▸ **INSTRUCTIONS TO FOLLOW**:
Give only the number of lines in these records that include "inlining".

***** DATA EXTRACTS

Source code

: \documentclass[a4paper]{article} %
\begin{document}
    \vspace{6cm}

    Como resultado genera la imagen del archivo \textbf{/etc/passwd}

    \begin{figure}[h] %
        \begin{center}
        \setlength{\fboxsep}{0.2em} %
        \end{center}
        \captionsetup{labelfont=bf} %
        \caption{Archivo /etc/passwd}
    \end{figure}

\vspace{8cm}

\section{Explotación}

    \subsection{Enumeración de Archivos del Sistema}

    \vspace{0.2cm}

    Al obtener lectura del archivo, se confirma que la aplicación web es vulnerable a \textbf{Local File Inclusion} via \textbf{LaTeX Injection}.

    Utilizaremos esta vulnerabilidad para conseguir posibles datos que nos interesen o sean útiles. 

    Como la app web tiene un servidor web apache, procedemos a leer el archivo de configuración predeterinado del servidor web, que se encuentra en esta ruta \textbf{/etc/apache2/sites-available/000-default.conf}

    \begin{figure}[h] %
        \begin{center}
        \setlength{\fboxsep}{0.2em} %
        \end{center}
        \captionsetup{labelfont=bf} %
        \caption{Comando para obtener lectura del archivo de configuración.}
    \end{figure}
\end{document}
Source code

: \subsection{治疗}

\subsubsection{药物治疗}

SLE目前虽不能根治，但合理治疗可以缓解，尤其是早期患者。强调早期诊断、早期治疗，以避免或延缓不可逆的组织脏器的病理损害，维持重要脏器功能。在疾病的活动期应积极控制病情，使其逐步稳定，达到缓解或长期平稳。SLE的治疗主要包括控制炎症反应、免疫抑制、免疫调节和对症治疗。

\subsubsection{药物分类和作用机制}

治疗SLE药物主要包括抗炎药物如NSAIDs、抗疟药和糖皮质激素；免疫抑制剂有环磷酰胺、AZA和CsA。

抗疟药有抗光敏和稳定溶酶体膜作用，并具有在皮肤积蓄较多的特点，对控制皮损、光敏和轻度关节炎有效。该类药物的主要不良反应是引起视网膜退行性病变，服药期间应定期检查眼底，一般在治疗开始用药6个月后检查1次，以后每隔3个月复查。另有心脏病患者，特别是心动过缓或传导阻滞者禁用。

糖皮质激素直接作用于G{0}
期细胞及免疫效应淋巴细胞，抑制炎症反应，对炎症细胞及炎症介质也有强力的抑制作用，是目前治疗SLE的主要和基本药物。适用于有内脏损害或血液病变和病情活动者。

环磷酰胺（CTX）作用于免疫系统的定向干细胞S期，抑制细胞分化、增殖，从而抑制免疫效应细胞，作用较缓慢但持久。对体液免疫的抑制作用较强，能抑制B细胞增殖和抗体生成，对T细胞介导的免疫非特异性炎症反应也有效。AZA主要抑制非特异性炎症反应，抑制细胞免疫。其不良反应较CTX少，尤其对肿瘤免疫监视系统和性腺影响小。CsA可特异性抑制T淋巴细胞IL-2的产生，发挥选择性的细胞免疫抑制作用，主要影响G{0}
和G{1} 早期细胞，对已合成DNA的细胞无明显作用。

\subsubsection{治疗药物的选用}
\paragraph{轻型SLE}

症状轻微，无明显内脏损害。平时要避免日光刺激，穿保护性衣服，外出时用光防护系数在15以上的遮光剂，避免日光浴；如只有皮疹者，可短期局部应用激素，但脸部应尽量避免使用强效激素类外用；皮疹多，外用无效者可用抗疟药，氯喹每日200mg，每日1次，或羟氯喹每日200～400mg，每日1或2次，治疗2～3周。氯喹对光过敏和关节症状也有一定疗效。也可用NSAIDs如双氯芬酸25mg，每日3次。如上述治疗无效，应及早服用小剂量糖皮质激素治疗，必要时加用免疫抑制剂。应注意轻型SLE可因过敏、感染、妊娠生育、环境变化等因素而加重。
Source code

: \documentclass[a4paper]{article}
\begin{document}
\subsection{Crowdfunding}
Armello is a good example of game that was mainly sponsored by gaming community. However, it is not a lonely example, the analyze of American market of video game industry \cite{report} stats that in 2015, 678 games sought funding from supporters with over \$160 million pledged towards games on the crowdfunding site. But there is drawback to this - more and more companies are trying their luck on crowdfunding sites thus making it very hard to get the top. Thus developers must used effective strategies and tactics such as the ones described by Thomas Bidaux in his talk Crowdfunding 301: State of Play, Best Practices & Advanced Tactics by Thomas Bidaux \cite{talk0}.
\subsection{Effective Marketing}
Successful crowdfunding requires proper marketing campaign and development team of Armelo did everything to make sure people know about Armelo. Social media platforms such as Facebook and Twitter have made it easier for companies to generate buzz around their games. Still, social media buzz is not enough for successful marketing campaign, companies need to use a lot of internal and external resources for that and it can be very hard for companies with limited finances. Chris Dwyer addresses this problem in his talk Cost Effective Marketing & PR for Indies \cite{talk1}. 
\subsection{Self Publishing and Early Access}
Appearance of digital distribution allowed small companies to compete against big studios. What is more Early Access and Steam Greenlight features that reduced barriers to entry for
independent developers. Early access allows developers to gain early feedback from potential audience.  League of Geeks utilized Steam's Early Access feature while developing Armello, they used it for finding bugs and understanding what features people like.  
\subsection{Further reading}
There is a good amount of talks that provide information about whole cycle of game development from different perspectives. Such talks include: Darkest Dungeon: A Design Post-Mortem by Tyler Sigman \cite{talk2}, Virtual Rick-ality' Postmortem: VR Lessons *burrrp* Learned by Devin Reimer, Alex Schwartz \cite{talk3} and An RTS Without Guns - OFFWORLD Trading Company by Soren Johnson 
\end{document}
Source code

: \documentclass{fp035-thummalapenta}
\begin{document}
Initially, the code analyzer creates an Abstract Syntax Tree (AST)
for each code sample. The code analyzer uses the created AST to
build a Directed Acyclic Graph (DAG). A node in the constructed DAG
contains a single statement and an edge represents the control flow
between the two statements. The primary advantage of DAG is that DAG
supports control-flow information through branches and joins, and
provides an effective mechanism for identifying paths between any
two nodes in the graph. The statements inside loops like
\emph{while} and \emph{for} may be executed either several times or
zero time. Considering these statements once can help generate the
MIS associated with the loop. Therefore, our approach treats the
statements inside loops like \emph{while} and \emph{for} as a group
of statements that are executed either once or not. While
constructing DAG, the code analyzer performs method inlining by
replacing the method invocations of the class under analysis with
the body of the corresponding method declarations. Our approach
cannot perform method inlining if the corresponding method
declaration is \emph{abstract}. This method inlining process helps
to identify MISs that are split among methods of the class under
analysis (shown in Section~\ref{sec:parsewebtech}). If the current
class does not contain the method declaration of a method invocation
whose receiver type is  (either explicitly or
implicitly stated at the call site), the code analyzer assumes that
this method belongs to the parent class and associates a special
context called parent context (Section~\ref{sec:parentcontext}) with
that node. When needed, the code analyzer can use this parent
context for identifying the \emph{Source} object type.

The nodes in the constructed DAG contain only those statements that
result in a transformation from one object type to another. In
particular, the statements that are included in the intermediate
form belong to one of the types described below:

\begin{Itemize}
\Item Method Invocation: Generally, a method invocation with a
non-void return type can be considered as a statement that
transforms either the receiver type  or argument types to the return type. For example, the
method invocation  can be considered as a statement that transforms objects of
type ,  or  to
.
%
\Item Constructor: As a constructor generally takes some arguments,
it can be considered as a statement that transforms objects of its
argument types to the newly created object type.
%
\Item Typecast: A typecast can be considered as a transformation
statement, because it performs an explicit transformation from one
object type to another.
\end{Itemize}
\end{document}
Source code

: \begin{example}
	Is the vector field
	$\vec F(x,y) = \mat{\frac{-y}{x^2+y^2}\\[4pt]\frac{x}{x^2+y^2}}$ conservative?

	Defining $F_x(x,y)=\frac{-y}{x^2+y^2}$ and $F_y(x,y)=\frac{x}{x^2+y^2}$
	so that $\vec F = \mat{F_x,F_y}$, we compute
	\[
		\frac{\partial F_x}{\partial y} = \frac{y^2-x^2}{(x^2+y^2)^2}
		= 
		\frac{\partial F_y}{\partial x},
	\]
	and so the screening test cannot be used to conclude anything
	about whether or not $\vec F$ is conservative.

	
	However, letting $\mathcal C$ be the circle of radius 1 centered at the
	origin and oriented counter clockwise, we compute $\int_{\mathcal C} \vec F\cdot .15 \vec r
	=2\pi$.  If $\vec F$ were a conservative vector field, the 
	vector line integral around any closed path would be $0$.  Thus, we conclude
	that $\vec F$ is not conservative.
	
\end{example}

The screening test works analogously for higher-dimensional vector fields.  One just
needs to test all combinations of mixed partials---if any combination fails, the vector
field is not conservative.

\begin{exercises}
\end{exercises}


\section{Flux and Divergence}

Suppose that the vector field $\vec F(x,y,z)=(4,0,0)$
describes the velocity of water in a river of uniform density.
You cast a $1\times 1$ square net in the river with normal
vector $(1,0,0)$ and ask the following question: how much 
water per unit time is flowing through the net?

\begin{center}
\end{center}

**********

▸ **SOLUTION TO THIS EXERCISE**:
3